#### PROBLEM DESCRIPTION:
In the data below, find every line with the string "console" and pull it out.

#### DATA FOR REVIEW

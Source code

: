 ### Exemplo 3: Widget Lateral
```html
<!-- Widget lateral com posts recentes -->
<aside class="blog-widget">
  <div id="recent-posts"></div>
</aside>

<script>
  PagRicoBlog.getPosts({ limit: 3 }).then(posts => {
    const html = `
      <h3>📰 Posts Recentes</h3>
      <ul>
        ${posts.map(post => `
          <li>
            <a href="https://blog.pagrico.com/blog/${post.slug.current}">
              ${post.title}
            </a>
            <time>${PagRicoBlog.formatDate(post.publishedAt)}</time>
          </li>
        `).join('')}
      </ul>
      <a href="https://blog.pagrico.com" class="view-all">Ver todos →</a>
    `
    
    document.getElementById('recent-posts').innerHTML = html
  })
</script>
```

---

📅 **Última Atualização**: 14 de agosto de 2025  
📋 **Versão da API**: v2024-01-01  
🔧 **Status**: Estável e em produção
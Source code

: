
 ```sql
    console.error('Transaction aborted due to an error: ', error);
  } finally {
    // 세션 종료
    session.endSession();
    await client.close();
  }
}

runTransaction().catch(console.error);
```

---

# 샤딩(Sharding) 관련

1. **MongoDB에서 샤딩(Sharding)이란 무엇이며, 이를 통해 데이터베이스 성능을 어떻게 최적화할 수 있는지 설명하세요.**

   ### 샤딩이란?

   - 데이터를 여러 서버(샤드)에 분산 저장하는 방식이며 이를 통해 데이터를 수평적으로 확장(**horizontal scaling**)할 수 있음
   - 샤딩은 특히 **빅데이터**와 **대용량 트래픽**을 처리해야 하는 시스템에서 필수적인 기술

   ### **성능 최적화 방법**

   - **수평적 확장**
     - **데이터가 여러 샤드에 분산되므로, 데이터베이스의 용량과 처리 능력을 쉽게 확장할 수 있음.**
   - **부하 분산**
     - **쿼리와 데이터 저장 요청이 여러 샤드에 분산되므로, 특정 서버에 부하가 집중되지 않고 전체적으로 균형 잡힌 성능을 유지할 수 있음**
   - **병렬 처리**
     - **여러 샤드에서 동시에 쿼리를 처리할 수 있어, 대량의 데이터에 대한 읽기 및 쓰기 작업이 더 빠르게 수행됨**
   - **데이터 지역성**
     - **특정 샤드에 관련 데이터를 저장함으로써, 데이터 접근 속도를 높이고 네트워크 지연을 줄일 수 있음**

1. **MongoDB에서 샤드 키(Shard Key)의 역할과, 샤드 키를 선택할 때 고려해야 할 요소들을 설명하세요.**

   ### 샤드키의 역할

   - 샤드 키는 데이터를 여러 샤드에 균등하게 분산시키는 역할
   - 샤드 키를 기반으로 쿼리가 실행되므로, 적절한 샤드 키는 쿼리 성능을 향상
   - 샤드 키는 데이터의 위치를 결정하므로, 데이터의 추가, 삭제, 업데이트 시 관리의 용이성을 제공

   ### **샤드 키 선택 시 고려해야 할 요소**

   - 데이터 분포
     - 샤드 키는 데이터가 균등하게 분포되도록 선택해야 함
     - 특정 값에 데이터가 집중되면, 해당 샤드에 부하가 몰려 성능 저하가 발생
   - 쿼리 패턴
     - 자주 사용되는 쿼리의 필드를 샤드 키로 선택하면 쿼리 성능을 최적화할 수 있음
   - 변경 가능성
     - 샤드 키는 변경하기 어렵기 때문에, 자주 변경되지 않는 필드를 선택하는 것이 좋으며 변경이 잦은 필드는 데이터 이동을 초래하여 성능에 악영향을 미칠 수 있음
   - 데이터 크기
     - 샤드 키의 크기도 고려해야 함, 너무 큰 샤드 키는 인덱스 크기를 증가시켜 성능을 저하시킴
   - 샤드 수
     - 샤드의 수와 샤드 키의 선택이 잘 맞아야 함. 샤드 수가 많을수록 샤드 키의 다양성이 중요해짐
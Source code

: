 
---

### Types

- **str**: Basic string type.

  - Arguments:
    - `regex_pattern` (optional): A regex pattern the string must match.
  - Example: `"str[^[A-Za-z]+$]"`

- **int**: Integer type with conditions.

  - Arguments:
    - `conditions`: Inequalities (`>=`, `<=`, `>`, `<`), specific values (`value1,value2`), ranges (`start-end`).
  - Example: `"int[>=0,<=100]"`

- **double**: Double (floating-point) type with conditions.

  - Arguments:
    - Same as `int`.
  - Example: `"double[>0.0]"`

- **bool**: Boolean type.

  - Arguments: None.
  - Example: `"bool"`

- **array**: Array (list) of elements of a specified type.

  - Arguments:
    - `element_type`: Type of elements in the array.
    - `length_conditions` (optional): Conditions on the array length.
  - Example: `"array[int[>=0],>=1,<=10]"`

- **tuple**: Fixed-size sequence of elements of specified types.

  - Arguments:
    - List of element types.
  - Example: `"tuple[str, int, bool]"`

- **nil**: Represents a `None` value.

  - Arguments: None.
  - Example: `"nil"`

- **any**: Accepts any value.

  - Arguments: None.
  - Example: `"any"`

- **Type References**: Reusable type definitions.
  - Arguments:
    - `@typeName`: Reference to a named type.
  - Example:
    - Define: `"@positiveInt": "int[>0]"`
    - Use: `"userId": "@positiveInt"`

########

#### WRITTEN SOLUTION:
    console.error('Transaction aborted due to an error: ', error);
runTransaction().catch(console.error);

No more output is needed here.